→ **Task requirements**:
Would you please set down the lines of the data from the one containing "Students will be" to the final line, exactly and only those?

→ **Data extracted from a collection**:
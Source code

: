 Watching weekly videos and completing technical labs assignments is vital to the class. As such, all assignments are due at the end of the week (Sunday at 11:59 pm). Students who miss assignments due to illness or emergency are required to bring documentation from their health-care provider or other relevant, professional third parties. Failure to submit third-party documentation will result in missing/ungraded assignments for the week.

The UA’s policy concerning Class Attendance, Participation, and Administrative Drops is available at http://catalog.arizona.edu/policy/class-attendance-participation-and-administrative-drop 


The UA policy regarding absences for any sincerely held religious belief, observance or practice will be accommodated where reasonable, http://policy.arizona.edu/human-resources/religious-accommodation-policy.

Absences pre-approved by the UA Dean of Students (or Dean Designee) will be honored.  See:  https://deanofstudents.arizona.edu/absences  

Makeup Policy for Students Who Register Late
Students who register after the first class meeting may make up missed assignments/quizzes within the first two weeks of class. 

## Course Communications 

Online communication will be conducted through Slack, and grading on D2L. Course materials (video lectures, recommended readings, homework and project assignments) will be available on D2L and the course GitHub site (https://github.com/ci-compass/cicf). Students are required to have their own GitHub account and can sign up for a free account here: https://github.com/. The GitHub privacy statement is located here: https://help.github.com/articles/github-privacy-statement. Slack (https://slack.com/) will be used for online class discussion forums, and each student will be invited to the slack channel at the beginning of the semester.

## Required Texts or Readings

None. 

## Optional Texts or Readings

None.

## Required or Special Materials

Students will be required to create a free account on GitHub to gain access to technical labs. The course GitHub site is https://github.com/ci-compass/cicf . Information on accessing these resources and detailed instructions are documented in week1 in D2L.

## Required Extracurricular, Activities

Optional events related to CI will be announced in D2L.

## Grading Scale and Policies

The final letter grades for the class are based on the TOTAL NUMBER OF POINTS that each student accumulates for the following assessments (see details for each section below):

→ **Response**:
Students will be required to create a free account on GitHub to gain access to technical labs. The course GitHub site is https://github.com/ci-compass/cicf . Information on accessing these resources and detailed instructions are documented in week1 in D2L.

## Required Extracurricular, Activities

Optional events related to CI will be announced in D2L.

## Grading Scale and Policies

The final letter grades for the class are based on the TOTAL NUMBER OF POINTS that each student accumulates for the following assessments (see details for each section below):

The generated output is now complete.